Fragile Haiti a top worry for hurricane season
Published 12:50 am Sunday, May 22, 2011
The director of the National Hurricane Center said Friday that Haiti’s ability to respond to a tropical storm while still reeling from a January 2010 earthquake remains his top concern for the Atlantic hurricane season.
“I don’t feel comfortable that, should there be a direct hit, there would be the capacity to shelter everybody in a safe place,” director Bill Read said at the end of the weeklong Florida Governor’s Hurricane Conference.
The six-month Atlantic hurricane season begins June 1, and U.S. government forecasters expect it to be an above average season.

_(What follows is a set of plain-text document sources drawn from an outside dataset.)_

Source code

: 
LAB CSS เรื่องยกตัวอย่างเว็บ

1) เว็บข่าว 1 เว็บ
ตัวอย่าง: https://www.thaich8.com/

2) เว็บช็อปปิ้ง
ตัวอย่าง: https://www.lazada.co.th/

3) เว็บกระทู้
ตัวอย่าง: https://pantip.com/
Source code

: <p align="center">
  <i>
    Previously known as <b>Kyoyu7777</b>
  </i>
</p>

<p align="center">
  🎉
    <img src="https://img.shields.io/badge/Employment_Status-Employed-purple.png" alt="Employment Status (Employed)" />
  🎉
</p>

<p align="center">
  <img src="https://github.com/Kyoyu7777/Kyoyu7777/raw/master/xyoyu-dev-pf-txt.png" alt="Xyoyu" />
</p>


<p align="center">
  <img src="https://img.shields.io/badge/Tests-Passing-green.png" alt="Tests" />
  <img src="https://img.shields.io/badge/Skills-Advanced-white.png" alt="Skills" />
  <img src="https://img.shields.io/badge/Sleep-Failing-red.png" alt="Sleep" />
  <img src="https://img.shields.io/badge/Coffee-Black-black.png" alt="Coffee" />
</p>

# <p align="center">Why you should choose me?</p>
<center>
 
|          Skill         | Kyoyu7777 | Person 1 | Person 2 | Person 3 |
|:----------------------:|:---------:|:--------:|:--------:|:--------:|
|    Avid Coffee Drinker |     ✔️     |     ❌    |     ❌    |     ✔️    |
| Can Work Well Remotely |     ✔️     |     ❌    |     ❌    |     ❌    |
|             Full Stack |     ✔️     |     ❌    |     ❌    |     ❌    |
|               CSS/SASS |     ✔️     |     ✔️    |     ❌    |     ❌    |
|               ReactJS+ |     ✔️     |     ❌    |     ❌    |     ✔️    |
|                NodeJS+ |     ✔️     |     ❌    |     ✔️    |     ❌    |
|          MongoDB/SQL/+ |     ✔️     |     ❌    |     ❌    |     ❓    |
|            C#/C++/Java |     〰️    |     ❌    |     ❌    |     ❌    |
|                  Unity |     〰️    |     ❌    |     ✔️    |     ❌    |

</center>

As many as 18 named tropical storms are expected to develop before the season ends Nov. 30, and three to six of those could strengthen into major hurricanes with top winds of 111 mph or higher, forecasters at the National Oceanic and Atmospheric Administration said Thursday.
Haiti’s extreme deforestation, from decades of over farming and the cutting of trees for charcoal, compounds the flood risk from even weak tropical storms, Read said, and hundreds of thousands of Haitians are still living in tents after the earthquake.
Yvon Jerome, one of two Haitian mayors who joined meteorologists and officials at the conference, said if a hurricane or tropical storm strikes, he can do little for the citizens of his city, Carrefour, a suburb of Haiti’s capital. Carrefour has no emergency shelters, poor sanitation, few medical resources and sometimes the only vehicle available for government business is his own, Jerome said.
Before Hurricane Tomas brushed past Haiti as a Category 2 on Nov. 5, killing 35 people, Jerome sent his civilian protection team into camps and neighborhoods with megaphones and trucks rigged with speakers to warn people about the looming storm.
All he could do was urge his citizens to move somewhere safe, and he said he’ll have the same message this year: “Don’t expect that any authorities will take care of people. If you can do something yourself, do it. If you have somewhere else more safe to go, just go.”
He said some of the citizens will refuse to leave. “Some say, ‘We don’t have anywhere to go, we’ll stay right there, and if we have to die, we’ll die there,” he said.
The 2010 storm season was one of the busiest on record, with 19 named storms, including 12 hurricanes. Several storms hit Mexico and Central America while Tomas caused widespread damage in the eastern Caribbean and parts of Haiti. The U.S. escaped landfall from a major hurricane for the fifth straight year.
Read worried that complacent or cash-strapped coastal residents in the U.S. would fail to heed evacuation orders.
“Local officials are concerned that their citizens may not be paying that much attention,” Read said. “An added concern is the still-soft economy and the high price of gas, and will that have an effect on an individual’s decision to evacuate?”